Extracted data:
++++

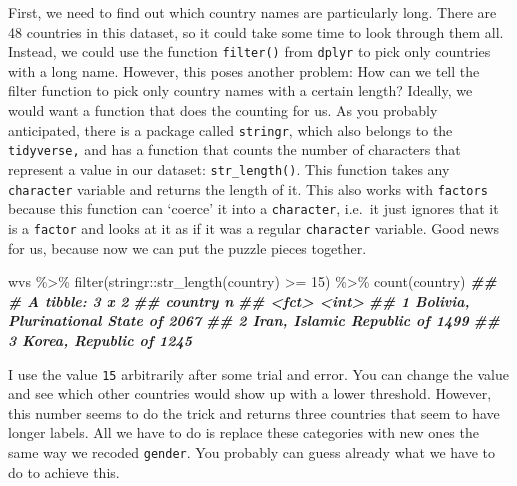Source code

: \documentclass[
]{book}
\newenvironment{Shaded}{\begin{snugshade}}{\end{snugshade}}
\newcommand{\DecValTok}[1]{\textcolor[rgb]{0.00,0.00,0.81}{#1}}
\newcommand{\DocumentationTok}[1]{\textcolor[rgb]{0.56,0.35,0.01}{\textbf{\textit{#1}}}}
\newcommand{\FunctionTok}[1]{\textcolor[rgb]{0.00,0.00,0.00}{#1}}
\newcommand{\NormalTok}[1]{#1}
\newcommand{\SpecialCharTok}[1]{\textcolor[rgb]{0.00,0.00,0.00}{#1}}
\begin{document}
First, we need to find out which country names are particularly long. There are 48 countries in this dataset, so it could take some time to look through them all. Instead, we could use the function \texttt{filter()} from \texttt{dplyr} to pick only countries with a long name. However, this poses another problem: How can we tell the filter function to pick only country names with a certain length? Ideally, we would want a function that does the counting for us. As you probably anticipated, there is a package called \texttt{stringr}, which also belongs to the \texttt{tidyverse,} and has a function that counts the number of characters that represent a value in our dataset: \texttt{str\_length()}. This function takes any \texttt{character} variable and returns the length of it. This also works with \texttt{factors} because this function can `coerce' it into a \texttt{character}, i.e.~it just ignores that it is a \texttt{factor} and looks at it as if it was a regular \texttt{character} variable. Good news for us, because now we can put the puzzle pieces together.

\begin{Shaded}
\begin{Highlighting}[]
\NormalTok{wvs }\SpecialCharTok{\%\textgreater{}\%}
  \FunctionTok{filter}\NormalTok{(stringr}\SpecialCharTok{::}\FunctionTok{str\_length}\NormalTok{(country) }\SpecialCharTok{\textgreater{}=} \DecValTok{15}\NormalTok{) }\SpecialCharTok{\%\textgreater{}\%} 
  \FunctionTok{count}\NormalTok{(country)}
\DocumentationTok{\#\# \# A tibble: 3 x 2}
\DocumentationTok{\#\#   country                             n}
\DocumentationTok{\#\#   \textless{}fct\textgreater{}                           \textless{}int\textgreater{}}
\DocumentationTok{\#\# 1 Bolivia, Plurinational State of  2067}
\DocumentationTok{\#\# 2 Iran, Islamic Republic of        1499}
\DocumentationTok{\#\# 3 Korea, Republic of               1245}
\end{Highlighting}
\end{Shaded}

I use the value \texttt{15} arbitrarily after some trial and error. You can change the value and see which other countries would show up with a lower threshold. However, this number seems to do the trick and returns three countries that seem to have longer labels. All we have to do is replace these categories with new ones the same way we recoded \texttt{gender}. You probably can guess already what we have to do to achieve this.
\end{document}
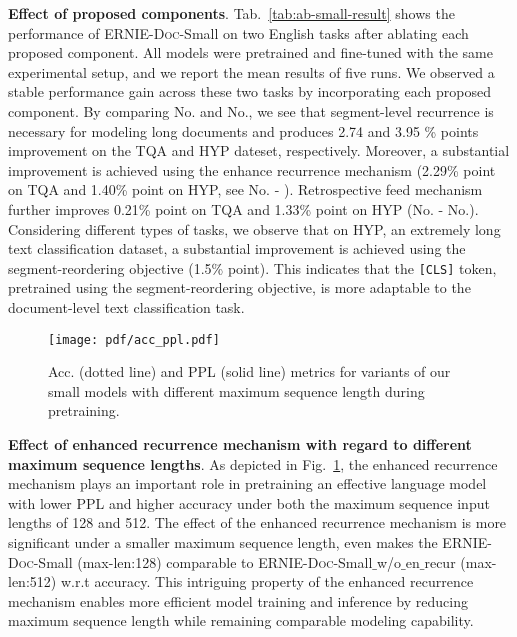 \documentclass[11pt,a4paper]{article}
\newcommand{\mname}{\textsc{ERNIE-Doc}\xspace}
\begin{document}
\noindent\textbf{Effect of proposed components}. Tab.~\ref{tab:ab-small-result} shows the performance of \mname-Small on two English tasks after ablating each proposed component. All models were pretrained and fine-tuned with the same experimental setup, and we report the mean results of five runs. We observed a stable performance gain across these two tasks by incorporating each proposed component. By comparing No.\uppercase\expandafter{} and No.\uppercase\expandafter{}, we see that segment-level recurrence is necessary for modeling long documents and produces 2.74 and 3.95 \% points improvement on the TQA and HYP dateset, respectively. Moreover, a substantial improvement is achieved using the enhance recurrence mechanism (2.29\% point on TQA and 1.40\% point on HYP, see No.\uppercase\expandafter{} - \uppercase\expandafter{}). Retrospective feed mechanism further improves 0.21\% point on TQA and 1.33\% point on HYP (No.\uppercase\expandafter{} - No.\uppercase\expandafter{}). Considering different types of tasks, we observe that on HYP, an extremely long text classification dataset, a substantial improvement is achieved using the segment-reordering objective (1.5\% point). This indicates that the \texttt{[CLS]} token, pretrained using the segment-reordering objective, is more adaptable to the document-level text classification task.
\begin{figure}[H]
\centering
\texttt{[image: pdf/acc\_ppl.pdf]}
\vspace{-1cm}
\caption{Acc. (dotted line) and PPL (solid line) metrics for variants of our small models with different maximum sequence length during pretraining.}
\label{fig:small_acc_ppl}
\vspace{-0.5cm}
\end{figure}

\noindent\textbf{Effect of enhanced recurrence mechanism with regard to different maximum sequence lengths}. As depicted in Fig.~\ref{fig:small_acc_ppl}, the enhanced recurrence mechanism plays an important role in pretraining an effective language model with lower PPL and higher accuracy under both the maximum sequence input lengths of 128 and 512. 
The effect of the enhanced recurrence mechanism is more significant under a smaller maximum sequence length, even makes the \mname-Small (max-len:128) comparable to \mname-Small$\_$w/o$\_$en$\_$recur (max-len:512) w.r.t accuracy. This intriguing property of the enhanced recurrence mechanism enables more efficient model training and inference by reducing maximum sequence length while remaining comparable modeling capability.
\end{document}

++++

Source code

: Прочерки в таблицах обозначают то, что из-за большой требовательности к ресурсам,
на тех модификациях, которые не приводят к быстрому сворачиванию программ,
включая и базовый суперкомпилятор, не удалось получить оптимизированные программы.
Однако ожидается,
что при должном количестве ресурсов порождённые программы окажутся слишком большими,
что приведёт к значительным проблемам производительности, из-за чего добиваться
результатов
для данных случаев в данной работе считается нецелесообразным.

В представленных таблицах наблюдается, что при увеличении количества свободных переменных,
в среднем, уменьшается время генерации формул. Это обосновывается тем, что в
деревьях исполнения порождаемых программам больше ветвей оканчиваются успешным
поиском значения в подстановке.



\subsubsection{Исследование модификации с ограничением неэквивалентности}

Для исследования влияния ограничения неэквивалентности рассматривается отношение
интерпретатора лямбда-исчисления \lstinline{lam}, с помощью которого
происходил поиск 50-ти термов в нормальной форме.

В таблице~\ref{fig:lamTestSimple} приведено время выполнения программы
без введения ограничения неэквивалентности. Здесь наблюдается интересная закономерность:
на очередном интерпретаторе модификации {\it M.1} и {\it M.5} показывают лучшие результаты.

++++

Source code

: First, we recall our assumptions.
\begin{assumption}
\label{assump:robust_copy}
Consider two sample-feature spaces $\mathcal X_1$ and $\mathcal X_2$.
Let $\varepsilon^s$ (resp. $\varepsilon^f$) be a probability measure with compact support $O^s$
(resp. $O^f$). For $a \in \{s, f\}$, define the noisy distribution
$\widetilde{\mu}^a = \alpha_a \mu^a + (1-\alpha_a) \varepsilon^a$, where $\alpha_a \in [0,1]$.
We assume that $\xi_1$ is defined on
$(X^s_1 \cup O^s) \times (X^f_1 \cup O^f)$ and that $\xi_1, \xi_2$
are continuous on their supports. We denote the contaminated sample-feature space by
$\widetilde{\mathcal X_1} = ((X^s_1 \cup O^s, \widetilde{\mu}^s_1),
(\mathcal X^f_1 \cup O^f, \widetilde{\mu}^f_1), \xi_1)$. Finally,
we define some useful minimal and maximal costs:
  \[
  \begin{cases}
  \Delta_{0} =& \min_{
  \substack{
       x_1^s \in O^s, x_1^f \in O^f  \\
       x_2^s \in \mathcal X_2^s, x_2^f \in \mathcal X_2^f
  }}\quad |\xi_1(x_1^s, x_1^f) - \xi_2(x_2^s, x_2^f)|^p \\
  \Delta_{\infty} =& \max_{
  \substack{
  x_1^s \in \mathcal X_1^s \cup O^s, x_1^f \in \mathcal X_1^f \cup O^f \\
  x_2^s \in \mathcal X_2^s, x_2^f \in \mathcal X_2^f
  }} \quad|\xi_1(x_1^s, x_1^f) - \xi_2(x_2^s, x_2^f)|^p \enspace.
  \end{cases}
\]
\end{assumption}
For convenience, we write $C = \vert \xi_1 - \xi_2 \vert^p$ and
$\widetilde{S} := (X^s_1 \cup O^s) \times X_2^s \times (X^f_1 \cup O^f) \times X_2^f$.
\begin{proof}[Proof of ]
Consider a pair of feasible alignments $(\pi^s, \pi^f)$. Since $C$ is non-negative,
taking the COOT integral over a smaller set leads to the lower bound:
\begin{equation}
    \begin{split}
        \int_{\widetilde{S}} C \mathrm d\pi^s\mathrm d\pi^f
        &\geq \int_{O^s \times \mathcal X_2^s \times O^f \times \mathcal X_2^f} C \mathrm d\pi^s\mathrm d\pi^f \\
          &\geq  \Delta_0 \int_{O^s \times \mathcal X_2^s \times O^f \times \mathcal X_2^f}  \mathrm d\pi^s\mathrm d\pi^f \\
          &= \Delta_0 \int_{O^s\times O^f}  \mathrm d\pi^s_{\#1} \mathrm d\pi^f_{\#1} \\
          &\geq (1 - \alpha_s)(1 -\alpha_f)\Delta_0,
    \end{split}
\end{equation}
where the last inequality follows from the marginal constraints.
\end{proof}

++++

Work order: The range runs from the line with "что при должном" up to and including the line with "на очередном интерпретаторе" in the listing above; please write out exactly those lines and nothing more.

Solution below:
что при должном количестве ресурсов порождённые программы окажутся слишком большими,
что приведёт к значительным проблемам производительности, из-за чего добиваться
результатов
для данных случаев в данной работе считается нецелесообразным.

В представленных таблицах наблюдается, что при увеличении количества свободных переменных,
в среднем, уменьшается время генерации формул. Это обосновывается тем, что в
деревьях исполнения порождаемых программам больше ветвей оканчиваются успешным
поиском значения в подстановке.



\subsubsection{Исследование модификации с ограничением неэквивалентности}

Для исследования влияния ограничения неэквивалентности рассматривается отношение
интерпретатора лямбда-исчисления \lstinline{lam}, с помощью которого
происходил поиск 50-ти термов в нормальной форме.

В таблице~\ref{fig:lamTestSimple} приведено время выполнения программы
без введения ограничения неэквивалентности. Здесь наблюдается интересная закономерность:
на очередном интерпретаторе модификации {\it M.1} и {\it M.5} показывают лучшие результаты.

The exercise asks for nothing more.